(Given information)

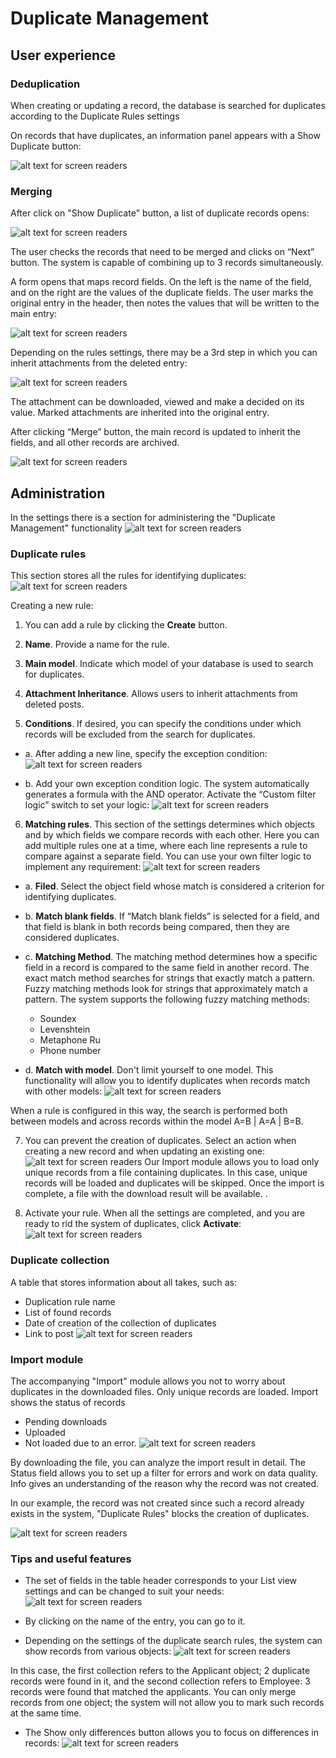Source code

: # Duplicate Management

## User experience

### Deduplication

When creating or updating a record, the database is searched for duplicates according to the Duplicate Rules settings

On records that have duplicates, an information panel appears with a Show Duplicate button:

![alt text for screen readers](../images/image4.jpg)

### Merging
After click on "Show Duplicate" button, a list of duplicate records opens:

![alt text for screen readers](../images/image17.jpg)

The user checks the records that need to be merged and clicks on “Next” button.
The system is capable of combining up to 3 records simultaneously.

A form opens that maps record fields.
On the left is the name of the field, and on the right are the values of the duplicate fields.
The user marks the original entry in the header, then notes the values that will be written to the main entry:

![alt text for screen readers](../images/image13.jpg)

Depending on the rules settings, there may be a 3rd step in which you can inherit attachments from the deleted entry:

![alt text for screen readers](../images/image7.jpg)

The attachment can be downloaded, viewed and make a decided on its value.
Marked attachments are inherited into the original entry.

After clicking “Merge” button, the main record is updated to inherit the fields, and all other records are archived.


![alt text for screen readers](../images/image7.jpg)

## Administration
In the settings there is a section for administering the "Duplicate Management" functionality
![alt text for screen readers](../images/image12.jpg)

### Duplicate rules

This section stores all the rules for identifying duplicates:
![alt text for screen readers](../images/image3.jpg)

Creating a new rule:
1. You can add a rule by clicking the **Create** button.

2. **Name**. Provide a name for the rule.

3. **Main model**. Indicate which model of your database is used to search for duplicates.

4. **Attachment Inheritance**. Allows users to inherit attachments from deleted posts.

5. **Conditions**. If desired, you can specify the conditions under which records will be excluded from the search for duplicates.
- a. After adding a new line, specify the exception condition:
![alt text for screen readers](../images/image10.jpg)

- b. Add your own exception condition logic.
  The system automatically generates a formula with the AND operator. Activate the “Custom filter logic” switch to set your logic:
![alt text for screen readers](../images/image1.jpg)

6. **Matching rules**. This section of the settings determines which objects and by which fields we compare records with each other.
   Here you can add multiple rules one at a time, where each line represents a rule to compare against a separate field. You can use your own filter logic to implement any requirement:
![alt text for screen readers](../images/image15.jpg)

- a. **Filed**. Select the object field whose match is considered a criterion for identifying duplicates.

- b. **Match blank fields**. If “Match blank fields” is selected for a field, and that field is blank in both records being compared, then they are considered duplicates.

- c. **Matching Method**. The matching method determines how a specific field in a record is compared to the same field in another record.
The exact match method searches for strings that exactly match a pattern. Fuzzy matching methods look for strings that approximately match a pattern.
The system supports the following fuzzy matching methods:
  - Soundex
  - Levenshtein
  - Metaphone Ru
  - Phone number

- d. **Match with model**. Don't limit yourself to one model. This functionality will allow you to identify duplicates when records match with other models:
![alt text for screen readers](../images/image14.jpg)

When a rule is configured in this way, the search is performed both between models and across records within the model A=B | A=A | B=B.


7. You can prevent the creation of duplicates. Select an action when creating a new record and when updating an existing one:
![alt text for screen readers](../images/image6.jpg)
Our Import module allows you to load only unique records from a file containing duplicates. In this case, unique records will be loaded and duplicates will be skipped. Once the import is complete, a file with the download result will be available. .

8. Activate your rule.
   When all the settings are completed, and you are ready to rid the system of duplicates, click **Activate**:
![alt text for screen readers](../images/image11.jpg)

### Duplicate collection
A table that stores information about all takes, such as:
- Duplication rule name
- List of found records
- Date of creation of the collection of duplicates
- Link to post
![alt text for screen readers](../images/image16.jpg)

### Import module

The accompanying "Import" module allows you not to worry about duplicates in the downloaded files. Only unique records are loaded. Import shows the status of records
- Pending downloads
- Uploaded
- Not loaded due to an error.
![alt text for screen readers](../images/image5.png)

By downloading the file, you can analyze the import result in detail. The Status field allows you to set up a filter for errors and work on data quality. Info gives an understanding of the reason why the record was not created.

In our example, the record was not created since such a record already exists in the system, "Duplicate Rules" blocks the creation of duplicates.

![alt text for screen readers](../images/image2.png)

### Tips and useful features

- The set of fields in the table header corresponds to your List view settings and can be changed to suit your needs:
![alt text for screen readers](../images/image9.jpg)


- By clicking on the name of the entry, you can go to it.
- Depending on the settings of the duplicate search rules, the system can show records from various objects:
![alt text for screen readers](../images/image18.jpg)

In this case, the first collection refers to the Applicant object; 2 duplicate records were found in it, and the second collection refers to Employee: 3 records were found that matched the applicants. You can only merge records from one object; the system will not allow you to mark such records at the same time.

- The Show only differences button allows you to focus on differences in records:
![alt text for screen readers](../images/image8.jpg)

(End Given information)

### Work request
Reproduce the lines above, beginning at the line with "# Duplicate Management" and stopping after the line with "After click on", exactly as they are.

### Exercise answer
: # Duplicate Management

## User experience

### Deduplication

When creating or updating a record, the database is searched for duplicates according to the Duplicate Rules settings

On records that have duplicates, an information panel appears with a Show Duplicate button:

![alt text for screen readers](../images/image4.jpg)

### Merging
After click on "Show Duplicate" button, a list of duplicate records opens:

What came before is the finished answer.